* DIRECTIONS:
The pictures stay out; all of the data is to be printed exactly.

· · · · · · ·

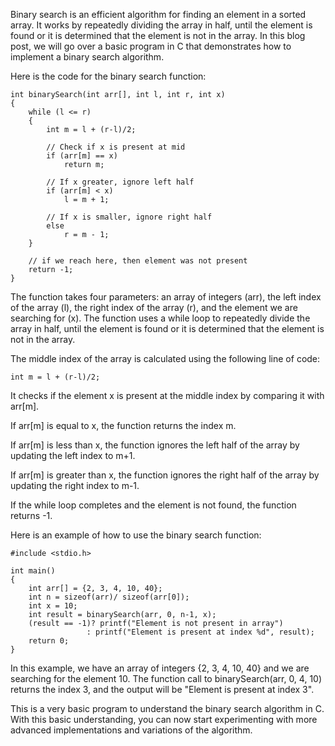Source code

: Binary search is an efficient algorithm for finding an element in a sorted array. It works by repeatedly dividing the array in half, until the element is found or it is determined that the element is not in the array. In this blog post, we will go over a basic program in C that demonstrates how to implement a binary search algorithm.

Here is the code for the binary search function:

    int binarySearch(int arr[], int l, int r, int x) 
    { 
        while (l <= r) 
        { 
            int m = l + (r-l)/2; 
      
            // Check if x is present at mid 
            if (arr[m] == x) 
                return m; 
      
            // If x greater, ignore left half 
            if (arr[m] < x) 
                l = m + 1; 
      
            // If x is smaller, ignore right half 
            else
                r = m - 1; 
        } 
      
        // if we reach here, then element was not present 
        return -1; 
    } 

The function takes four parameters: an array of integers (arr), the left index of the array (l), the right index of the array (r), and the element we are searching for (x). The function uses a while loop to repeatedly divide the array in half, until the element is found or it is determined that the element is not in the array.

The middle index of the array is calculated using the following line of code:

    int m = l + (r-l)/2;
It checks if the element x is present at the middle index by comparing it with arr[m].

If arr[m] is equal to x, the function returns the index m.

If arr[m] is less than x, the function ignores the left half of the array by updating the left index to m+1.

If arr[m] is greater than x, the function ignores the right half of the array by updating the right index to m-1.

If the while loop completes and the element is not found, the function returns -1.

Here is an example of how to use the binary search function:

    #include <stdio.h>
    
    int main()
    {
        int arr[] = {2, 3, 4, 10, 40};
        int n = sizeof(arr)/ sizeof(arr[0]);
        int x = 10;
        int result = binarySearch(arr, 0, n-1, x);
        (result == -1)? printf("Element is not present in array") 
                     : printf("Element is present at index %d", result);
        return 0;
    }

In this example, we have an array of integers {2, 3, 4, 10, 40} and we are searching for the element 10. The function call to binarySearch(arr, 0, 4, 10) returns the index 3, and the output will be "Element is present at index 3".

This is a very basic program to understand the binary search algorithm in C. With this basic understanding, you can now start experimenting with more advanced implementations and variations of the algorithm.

· · · · · · ·

* TASK SOLUTION:
Source code

: Binary search is an efficient algorithm for finding an element in a sorted array. It works by repeatedly dividing the array in half, until the element is found or it is determined that the element is not in the array. In this blog post, we will go over a basic program in C that demonstrates how to implement a binary search algorithm.

Here is the code for the binary search function:

    int binarySearch(int arr[], int l, int r, int x) 
    { 
        while (l <= r) 
        { 
            int m = l + (r-l)/2; 
      
            // Check if x is present at mid 
            if (arr[m] == x) 
                return m; 
      
            // If x greater, ignore left half 
            if (arr[m] < x) 
                l = m + 1; 
      
            // If x is smaller, ignore right half 
            else
                r = m - 1; 
        } 
      
        // if we reach here, then element was not present 
        return -1; 
    } 

The function takes four parameters: an array of integers (arr), the left index of the array (l), the right index of the array (r), and the element we are searching for (x). The function uses a while loop to repeatedly divide the array in half, until the element is found or it is determined that the element is not in the array.

The middle index of the array is calculated using the following line of code:

    int m = l + (r-l)/2;
It checks if the element x is present at the middle index by comparing it with arr[m].

If arr[m] is equal to x, the function returns the index m.

If arr[m] is less than x, the function ignores the left half of the array by updating the left index to m+1.

If arr[m] is greater than x, the function ignores the right half of the array by updating the right index to m-1.

If the while loop completes and the element is not found, the function returns -1.

Here is an example of how to use the binary search function:

    #include <stdio.h>
    
    int main()
    {
        int arr[] = {2, 3, 4, 10, 40};
        int n = sizeof(arr)/ sizeof(arr[0]);
        int x = 10;
        int result = binarySearch(arr, 0, n-1, x);
        (result == -1)? printf("Element is not present in array") 
                     : printf("Element is present at index %d", result);
        return 0;
    }

In this example, we have an array of integers {2, 3, 4, 10, 40} and we are searching for the element 10. The function call to binarySearch(arr, 0, 4, 10) returns the index 3, and the output will be "Element is present at index 3".

This is a very basic program to understand the binary search algorithm in C. With this basic understanding, you can now start experimenting with more advanced implementations and variations of the algorithm.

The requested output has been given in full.